Activity>
Where the string "Istio" appears in a line of the material below, copy that line.

Information>
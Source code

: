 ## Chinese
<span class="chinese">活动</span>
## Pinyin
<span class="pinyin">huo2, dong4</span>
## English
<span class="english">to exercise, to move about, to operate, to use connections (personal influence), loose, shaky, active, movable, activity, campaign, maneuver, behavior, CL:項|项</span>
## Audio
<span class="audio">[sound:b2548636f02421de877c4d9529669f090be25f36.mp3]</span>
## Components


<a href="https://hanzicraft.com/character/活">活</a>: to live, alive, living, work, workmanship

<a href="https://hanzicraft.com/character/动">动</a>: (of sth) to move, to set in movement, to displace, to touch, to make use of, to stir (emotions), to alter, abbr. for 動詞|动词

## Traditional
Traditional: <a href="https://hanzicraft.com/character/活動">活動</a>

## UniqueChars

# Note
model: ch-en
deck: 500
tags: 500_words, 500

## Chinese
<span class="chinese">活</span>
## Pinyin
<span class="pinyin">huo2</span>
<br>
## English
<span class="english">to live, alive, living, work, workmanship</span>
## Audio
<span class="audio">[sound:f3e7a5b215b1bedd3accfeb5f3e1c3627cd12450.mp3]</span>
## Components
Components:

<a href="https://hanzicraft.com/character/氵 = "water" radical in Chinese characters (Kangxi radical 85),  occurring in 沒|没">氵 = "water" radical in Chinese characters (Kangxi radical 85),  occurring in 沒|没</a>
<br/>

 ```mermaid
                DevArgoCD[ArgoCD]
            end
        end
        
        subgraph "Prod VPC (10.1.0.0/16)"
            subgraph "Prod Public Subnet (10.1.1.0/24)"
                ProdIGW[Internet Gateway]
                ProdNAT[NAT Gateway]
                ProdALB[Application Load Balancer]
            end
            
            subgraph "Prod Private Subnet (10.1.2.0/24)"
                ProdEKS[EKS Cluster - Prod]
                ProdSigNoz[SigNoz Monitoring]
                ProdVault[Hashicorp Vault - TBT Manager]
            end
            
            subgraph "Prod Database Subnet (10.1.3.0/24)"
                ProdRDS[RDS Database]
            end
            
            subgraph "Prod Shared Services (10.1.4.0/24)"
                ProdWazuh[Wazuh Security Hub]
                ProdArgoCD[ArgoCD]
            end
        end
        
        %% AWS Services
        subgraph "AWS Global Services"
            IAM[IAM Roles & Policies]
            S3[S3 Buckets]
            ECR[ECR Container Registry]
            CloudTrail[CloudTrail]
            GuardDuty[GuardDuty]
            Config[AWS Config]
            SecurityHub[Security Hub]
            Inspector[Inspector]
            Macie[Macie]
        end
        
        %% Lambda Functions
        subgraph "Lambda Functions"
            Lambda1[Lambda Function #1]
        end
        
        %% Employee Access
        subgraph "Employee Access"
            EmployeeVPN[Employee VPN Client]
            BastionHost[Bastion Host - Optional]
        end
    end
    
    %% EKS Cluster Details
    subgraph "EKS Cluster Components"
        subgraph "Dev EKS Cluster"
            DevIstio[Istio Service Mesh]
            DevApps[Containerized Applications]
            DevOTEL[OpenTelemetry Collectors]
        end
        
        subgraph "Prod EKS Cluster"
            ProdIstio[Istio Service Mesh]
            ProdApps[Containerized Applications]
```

Task output>
            DevIstio[Istio Service Mesh]
            ProdIstio[Istio Service Mesh]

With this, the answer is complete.